A fellow developer and I considering a basic data modeling scenario and
would like additional perspective. For the sake of this question, please
consider one of the classic many-to-many relationships we find in
introductory database design articles/books: Students and Classes entities.
Of course we'd expect 3 tables to implement the many-to-many relationship
between Students and Classes (e.g., Students, StudentsXClasses, and Classes;
I hope you don't think you need DDL for this question :-)
Now we all know that the StudentsXClasses table would "tell us" which
students are enrolled in which classes. No problem there. But what about the
situation in which a student is enrolled in zero classes... or the similar
situation in which a Class has zero students. In both of those cases we
would expect the StudentsXClasses table to have zero rows in it for the
particular Student/Class combinations (where zero are enrolled).
To my thinking, that's the "end of the line" on the implementation. If we
want to find any class with zero students, then we query to find the classes
with zero rows in StudentsXClasses, for example... same with students
enrolled in zero classes.
But my fellow developer wants to have a "class" (row in the Classes table)
named "none" or something like that... and when a student is enrolled in
zero "real classes", then the StudentsXClasses table gets one row that
points to the student and to the "none class." The argument in favor of
doing this is that we have an explicit way for users to indicate - "yes,
this student is in fact enrolled in zero classes" (i.e., by creating that
entry)... as opposed to simply inferring "zero classes enrolled" from a lack
of expected row(s) in StudentsXClasses.
If we go with his desired implementation (i.e., having a pseudo class,
zero classes), then I'm thinking we'd have to create a table constraint or
trigger that prevents the "none class" from being entered into the
StudentsXClasses table for a given student along with other "real classes" -
as that would be an invalid combination of rows.
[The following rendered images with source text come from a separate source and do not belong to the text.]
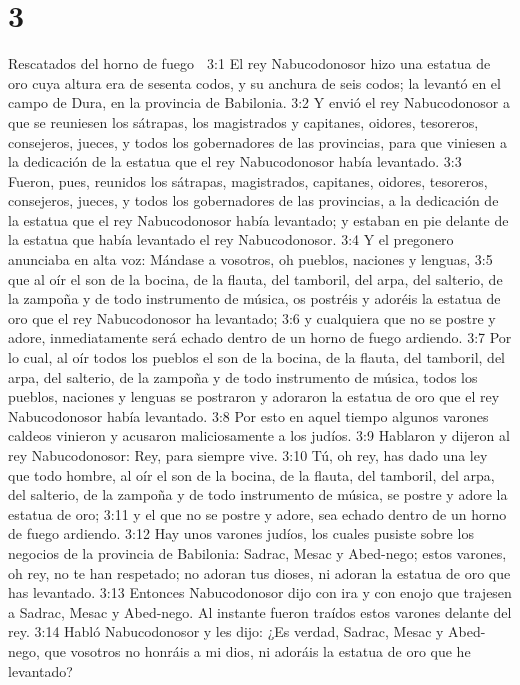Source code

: \chapter{3}

Rescatados del horno de fuego  

3:1 El rey Nabucodonosor hizo una estatua de oro cuya altura era de sesenta codos,  y su anchura de seis codos; la levantó en el campo de Dura, en la provincia de Babilonia.  
3:2 Y envió el rey Nabucodonosor a que se reuniesen los sátrapas, los magistrados y capitanes, oidores, tesoreros, consejeros, jueces, y todos los gobernadores de las provincias, para que viniesen a la dedicación de la estatua que el rey Nabucodonosor había levantado.  
3:3 Fueron, pues, reunidos los sátrapas, magistrados, capitanes, oidores, tesoreros, consejeros, jueces, y todos los gobernadores de las provincias, a la dedicación de la estatua que el rey Nabucodonosor había levantado; y estaban en pie delante de la estatua que había levantado el rey Nabucodonosor.  
3:4 Y el pregonero anunciaba en alta voz: Mándase a vosotros, oh pueblos, naciones y lenguas,  
3:5 que al oír el son de la bocina, de la flauta, del tamboril, del arpa, del salterio, de la zampoña y de todo instrumento de música, os postréis y adoréis la estatua de oro que el rey Nabucodonosor ha levantado;  
3:6 y cualquiera que no se postre y adore, inmediatamente será echado dentro de un horno de fuego ardiendo.  
3:7 Por lo cual, al oír todos los pueblos el son de la bocina, de la flauta, del tamboril, del arpa, del salterio, de la zampoña y de todo instrumento de música, todos los pueblos, naciones y lenguas se postraron y adoraron la estatua de oro que el rey Nabucodonosor había levantado.  
3:8 Por esto en aquel tiempo algunos varones caldeos vinieron y acusaron maliciosamente a los judíos.  
3:9 Hablaron y dijeron al rey Nabucodonosor: Rey, para siempre vive.  
3:10 Tú, oh rey, has dado una ley que todo hombre, al oír el son de la bocina, de la flauta, del tamboril, del arpa, del salterio, de la zampoña y de todo instrumento de música, se postre y adore la estatua de oro;  
3:11 y el que no se postre y adore, sea echado dentro de un horno de fuego ardiendo.  
3:12 Hay unos varones judíos, los cuales pusiste sobre los negocios de la provincia de Babilonia: Sadrac, Mesac y Abed-nego; estos varones, oh rey, no te han respetado; no adoran tus dioses, ni adoran la estatua de oro que has levantado.  
3:13 Entonces Nabucodonosor dijo con ira y con enojo que trajesen a Sadrac, Mesac y Abed-nego. Al instante fueron traídos estos varones delante del rey.  
3:14 Habló Nabucodonosor y les dijo: ¿Es verdad, Sadrac, Mesac y Abed-nego, que vosotros no honráis a mi dios, ni adoráis la estatua de oro que he levantado?  
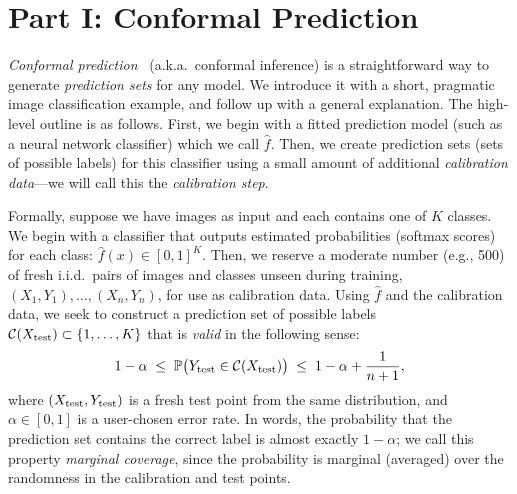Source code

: \documentclass[11pt]{article}
\makeatletter
\theoremstyle{definition}
\renewcommand\section{\@startsection{section}{1}{\z@}{-3.5ex \@plus -1ex \@minus -.2ex}{2.3ex \@plus.2ex}{\normalfont\Large\bfseries\color{secblue}}}
\newcommand{\C}{\mathcal{C}}
\newcommand{\fhat}{\hat{f}}
\newcommand{\Xtest}{X_{\rm test}}
\newcommand{\Ytest}{Y_{\rm test}}
\newcommand{\PP}{\mathbb{P}}
\makeatother
\begin{document}
\part*{Part I: Conformal Prediction}

\section{Conformal Prediction}\label{sec:cp}

\emph{Conformal prediction}~\cite{vovk2005,gentle} (a.k.a.\ conformal inference) is a straightforward way to generate \emph{prediction sets} for any model. We introduce it with a short, pragmatic image classification example, and follow up with a general explanation. The high-level outline is as follows. First, we begin with a fitted prediction model (such as a neural network classifier) which we call $\fhat$. Then, we create prediction sets (sets of possible labels) for this classifier using a small amount of additional \emph{calibration data}---we will call this the \emph{calibration step}.

Formally, suppose we have images as input and each contains one of $K$ classes. We begin with a classifier that outputs estimated probabilities (softmax scores) for each class: $\fhat(x)\in[0,1]^K$. Then, we reserve a moderate number (e.g., 500) of fresh i.i.d.\ pairs of images and classes unseen during training, $(X_1,Y_1),\dots,(X_n,Y_n)$, for use as calibration data. Using $\fhat$ and the calibration data, we seek to construct a prediction set of possible labels $\C(\Xtest)\subset\{1,\dots,K\}$ that is \emph{valid} in the following sense:
\begin{equation}\label{eq:coverage}
1-\alpha \;\le\; \PP\big(\Ytest\in\C(\Xtest)\big) \;\le\; 1-\alpha+\frac{1}{n+1},
\end{equation}
where $(\Xtest,\Ytest)$ is a fresh test point from the same distribution, and $\alpha\in[0,1]$ is a user-chosen error rate. In words, the probability that the prediction set contains the correct label is almost exactly $1-\alpha$; we call this property \emph{marginal coverage}, since the probability is marginal (averaged) over the randomness in the calibration and test points.
\end{document}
While that implementation seems unnecessarily complicated to me (having the
invalid row combinations), my fellow developer is telling me that the
business currently spends a lot of time trying to answer to the question;
some explicit "flag" that is there to answer that question would be valuable
to the business... therefore we have a "good reason" to do something we
otherwise would not want to do.
Thoughts? Perspective? Opinions?